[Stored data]
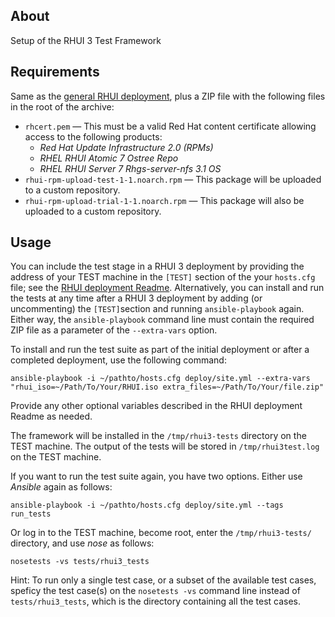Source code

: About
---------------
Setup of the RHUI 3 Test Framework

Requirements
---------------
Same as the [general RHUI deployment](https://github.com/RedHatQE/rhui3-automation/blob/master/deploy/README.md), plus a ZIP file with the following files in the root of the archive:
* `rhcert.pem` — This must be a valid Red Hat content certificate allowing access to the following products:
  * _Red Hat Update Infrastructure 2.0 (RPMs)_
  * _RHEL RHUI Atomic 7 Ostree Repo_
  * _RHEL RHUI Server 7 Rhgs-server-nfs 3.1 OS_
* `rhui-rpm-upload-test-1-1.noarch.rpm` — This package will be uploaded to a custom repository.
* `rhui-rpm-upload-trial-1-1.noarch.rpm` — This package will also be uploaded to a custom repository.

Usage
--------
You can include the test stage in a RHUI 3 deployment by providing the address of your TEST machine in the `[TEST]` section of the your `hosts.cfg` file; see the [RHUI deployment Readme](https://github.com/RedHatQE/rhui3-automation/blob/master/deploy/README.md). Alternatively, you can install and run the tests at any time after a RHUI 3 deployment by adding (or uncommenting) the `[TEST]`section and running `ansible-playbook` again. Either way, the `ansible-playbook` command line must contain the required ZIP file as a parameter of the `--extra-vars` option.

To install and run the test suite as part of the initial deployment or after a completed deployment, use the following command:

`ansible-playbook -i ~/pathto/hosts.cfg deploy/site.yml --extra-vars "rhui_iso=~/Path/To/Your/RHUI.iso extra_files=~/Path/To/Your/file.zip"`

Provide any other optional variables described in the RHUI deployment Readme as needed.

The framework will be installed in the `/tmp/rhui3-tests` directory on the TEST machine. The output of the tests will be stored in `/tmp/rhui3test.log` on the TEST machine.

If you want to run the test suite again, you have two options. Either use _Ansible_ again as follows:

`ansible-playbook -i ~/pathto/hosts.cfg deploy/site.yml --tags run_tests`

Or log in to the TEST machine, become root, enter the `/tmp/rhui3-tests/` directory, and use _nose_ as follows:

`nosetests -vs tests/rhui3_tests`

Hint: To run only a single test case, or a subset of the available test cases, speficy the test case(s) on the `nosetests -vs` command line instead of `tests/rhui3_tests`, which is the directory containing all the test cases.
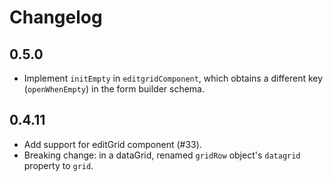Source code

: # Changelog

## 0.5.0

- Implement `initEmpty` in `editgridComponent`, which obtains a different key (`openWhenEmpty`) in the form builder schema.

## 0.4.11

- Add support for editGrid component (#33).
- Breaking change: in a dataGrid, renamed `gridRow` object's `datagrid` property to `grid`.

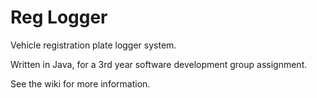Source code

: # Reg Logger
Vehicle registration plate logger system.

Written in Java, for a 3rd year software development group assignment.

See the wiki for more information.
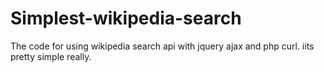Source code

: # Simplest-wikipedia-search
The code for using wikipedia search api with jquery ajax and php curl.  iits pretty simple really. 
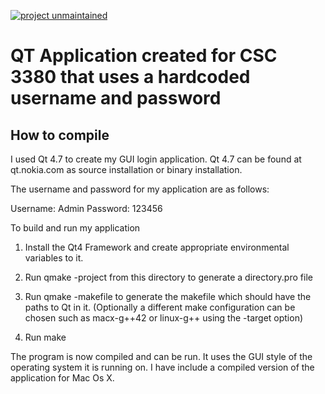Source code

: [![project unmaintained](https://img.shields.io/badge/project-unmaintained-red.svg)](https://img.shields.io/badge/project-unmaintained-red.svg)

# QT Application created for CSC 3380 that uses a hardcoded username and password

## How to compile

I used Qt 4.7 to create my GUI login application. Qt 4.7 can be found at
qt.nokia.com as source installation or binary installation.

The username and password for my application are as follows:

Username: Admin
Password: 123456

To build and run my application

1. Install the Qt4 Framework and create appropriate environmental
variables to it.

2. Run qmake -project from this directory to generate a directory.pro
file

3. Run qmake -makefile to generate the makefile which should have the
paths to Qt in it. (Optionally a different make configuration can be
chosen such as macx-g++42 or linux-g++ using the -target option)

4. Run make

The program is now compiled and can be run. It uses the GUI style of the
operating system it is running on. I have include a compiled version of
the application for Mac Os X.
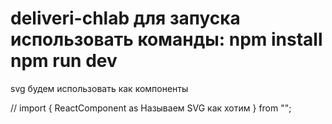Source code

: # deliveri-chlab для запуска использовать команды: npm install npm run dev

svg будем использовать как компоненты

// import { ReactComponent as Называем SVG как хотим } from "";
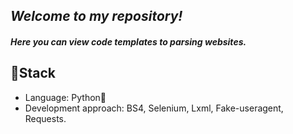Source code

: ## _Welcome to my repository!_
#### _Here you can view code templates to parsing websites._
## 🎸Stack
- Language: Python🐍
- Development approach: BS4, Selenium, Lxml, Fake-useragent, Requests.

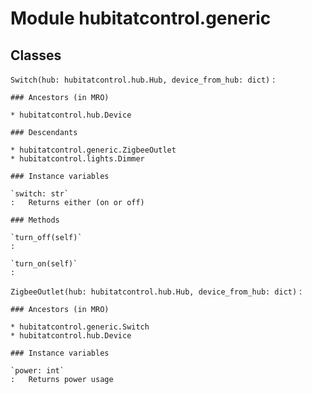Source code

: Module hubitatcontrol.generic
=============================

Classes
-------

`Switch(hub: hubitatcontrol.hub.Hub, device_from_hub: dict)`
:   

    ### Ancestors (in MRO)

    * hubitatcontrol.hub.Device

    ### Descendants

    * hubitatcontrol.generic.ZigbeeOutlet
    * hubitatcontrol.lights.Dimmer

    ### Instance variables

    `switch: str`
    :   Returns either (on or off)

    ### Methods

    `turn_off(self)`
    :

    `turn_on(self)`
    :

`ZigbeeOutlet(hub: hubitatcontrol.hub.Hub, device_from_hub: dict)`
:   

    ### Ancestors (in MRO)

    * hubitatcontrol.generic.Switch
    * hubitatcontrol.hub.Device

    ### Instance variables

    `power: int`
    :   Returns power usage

**PROBLEM:**
Return every entry above exactly as written, minus the pictures.

**RESPONSE TO THIS TASK:**
Source code

: About
---------------
Setup of the RHUI 3 Test Framework

Requirements
---------------
Same as the [general RHUI deployment](https://github.com/RedHatQE/rhui3-automation/blob/master/deploy/README.md), plus a ZIP file with the following files in the root of the archive:
* `rhcert.pem` — This must be a valid Red Hat content certificate allowing access to the following products:
  * _Red Hat Update Infrastructure 2.0 (RPMs)_
  * _RHEL RHUI Atomic 7 Ostree Repo_
  * _RHEL RHUI Server 7 Rhgs-server-nfs 3.1 OS_
* `rhui-rpm-upload-test-1-1.noarch.rpm` — This package will be uploaded to a custom repository.
* `rhui-rpm-upload-trial-1-1.noarch.rpm` — This package will also be uploaded to a custom repository.

Usage
--------
You can include the test stage in a RHUI 3 deployment by providing the address of your TEST machine in the `[TEST]` section of the your `hosts.cfg` file; see the [RHUI deployment Readme](https://github.com/RedHatQE/rhui3-automation/blob/master/deploy/README.md). Alternatively, you can install and run the tests at any time after a RHUI 3 deployment by adding (or uncommenting) the `[TEST]`section and running `ansible-playbook` again. Either way, the `ansible-playbook` command line must contain the required ZIP file as a parameter of the `--extra-vars` option.

To install and run the test suite as part of the initial deployment or after a completed deployment, use the following command:

`ansible-playbook -i ~/pathto/hosts.cfg deploy/site.yml --extra-vars "rhui_iso=~/Path/To/Your/RHUI.iso extra_files=~/Path/To/Your/file.zip"`

Provide any other optional variables described in the RHUI deployment Readme as needed.

The framework will be installed in the `/tmp/rhui3-tests` directory on the TEST machine. The output of the tests will be stored in `/tmp/rhui3test.log` on the TEST machine.

If you want to run the test suite again, you have two options. Either use _Ansible_ again as follows:

`ansible-playbook -i ~/pathto/hosts.cfg deploy/site.yml --tags run_tests`

Or log in to the TEST machine, become root, enter the `/tmp/rhui3-tests/` directory, and use _nose_ as follows:

`nosetests -vs tests/rhui3_tests`

Hint: To run only a single test case, or a subset of the available test cases, speficy the test case(s) on the `nosetests -vs` command line instead of `tests/rhui3_tests`, which is the directory containing all the test cases.
Source code

: # Changelog

## 0.5.0

- Implement `initEmpty` in `editgridComponent`, which obtains a different key (`openWhenEmpty`) in the form builder schema.

## 0.4.11

- Add support for editGrid component (#33).
- Breaking change: in a dataGrid, renamed `gridRow` object's `datagrid` property to `grid`.

Source code

: # Reg Logger
Vehicle registration plate logger system.

Written in Java, for a 3rd year software development group assignment.

See the wiki for more information.
Source code

: # Simplest-wikipedia-search
The code for using wikipedia search api with jquery ajax and php curl.  iits pretty simple really. 
Source code

: [![project unmaintained](https://img.shields.io/badge/project-unmaintained-red.svg)](https://img.shields.io/badge/project-unmaintained-red.svg)

# QT Application created for CSC 3380 that uses a hardcoded username and password

## How to compile

I used Qt 4.7 to create my GUI login application. Qt 4.7 can be found at
qt.nokia.com as source installation or binary installation.

The username and password for my application are as follows:

Username: Admin
Password: 123456

To build and run my application

1. Install the Qt4 Framework and create appropriate environmental
variables to it.

2. Run qmake -project from this directory to generate a directory.pro
file

3. Run qmake -makefile to generate the makefile which should have the
paths to Qt in it. (Optionally a different make configuration can be
chosen such as macx-g++42 or linux-g++ using the -target option)

4. Run make

The program is now compiled and can be run. It uses the GUI style of the
operating system it is running on. I have include a compiled version of
the application for Mac Os X.
Source code

: # deliveri-chlab для запуска использовать команды: npm install npm run dev

svg будем использовать как компоненты

// import { ReactComponent as Называем SVG как хотим } from "";
Source code

: ## _Welcome to my repository!_
#### _Here you can view code templates to parsing websites._
## 🎸Stack
- Language: Python🐍
- Development approach: BS4, Selenium, Lxml, Fake-useragent, Requests.

Source code

: Module hubitatcontrol.generic
=============================

Classes
-------

`Switch(hub: hubitatcontrol.hub.Hub, device_from_hub: dict)`
:   

    ### Ancestors (in MRO)

    * hubitatcontrol.hub.Device

    ### Descendants

    * hubitatcontrol.generic.ZigbeeOutlet
    * hubitatcontrol.lights.Dimmer

    ### Instance variables

    `switch: str`
    :   Returns either (on or off)

    ### Methods

    `turn_off(self)`
    :

    `turn_on(self)`
    :

`ZigbeeOutlet(hub: hubitatcontrol.hub.Hub, device_from_hub: dict)`
:   

    ### Ancestors (in MRO)

    * hubitatcontrol.generic.Switch
    * hubitatcontrol.hub.Device

    ### Instance variables

    `power: int`
    :   Returns power usage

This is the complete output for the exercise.